PROBLEM DETAILS: Whenever a line in the records below holds the string "linear", copy it out.

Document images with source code
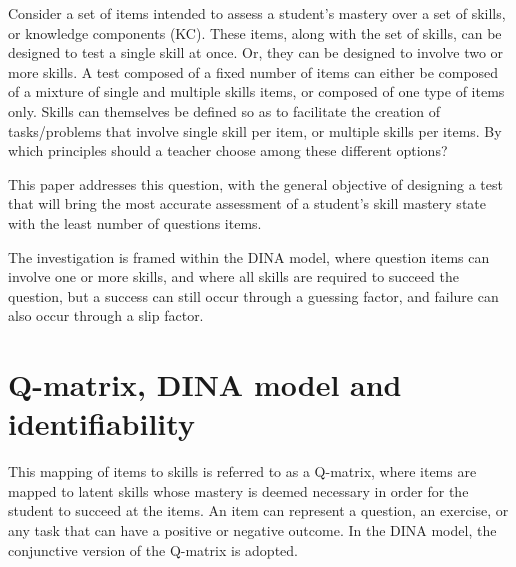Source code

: \documentclass{edm_template}
\begin{document}
Consider a set of items intended to assess a student's mastery over a set of skills, or knowledge components (KC).  These items, along with the set of skills, can be designed to test a single skill at once.  Or, they can be designed to involve two or more skills.  A test composed of a fixed number of items can either be composed of a mixture of single and multiple skills items, or composed of one type of items only.  Skills can themselves be defined so as to facilitate the creation of tasks/problems that involve single skill per item, or multiple skills per items.  By which principles should a teacher choose among these different options?

This paper addresses this question, with the general objective of designing a test that will bring the most accurate assessment of a student's skill mastery state with the least number of questions items.  

The investigation is framed within the DINA model, where question items can involve one or more skills, and where all skills are required to succeed the question, but a success can still occur through a guessing factor, and failure can also occur through a slip factor.  


\section{Q-matrix, DINA model and identifiability}

This mapping of items to skills is referred to as a Q-matrix, where items are mapped to latent skills whose mastery is deemed necessary in order for the student to succeed at the items.  An item can represent a question, an exercise, or any task that can have a positive or negative outcome.  In the DINA model, the conjunctive version of the Q-matrix is adopted.
\end{document}
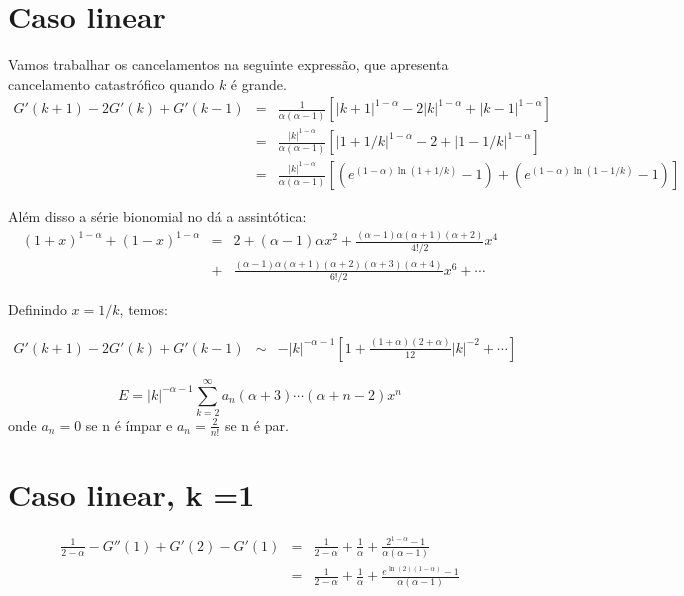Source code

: \documentclass[10pt,a4paper]{article}%
\begin{document}
\section{Caso linear}
Vamos trabalhar os cancelamentos na seguinte expressão, que apresenta cancelamento catastrófico quando $k$ é grande.
\begin{eqnarray*}
    G'(k+1) - 2G'(k) + G'(k-1) &=&\frac{1}{\alpha(\alpha-1)}\left[|k+1|^{1-\alpha}-2|k|^{1-\alpha} + |k-1|^{1-\alpha}\right] \\
    &=&\frac{|k|^{1-\alpha}}{\alpha(\alpha-1)}\left[|1+1/k|^{1-\alpha}-2 + |1-1/k|^{1-\alpha}\right]\\
    &=&\frac{|k|^{1-\alpha}}{\alpha(\alpha-1)}\left[\left(e^{(1-\alpha)\ln(1+1/k)}-1\right) + \left(e^{(1-\alpha)\ln(1-1/k)}-1\right)\right]
\end{eqnarray*}

Além disso a série bionomial no dá a assintótica:
\begin{eqnarray*}
    (1+x)^{1-\alpha} + (1-x)^{1-\alpha} &=& 2 + (\alpha - 1) \alpha x^2 + \frac{(\alpha - 1) \alpha (\alpha + 1) (\alpha + 2)}{4!/2} x^4\\ &+& \frac{(\alpha - 1) \alpha (\alpha + 1) (\alpha + 2) (\alpha + 3) (\alpha + 4)}{6!/2} x^6 +\cdots
\end{eqnarray*}

Definindo $x=1/k$, temos:

\begin{eqnarray*}
    G'(k+1) - 2G'(k) + G'(k-1) &\sim& -|k|^{-\alpha-1}\left[1 + \frac{(1+\alpha)(2+\alpha)}{12}|k|^{-2}+ \cdots \right]
\end{eqnarray*}

$$E = |k|^{-\alpha-1}\sum_{k=2}^\infty a_n (\alpha+ 3)\cdots (\alpha + n -2)x^n$$ 
onde $a_n = 0$ se n é ímpar e $a_n = \frac{2}{n!}$ se n é par.

\section{Caso linear, k =1}
\begin{eqnarray*}
    \frac{1}{2-\alpha}-G''(1) + G'(2) - G'(1) &=&\frac{1}{2-\alpha}+\frac{1}{\alpha} + \frac{2^{1-\alpha}-1}{\alpha(\alpha-1)}\\
    &=&\frac{1}{2-\alpha}+\frac{1}{\alpha} + \frac{e^{\ln(2)(1-\alpha)}-1}{\alpha(\alpha-1)}\\
\end{eqnarray*}


\newpage
\end{document}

YOUR RESPONSE:
\section{Caso linear}
\section{Caso linear, k =1}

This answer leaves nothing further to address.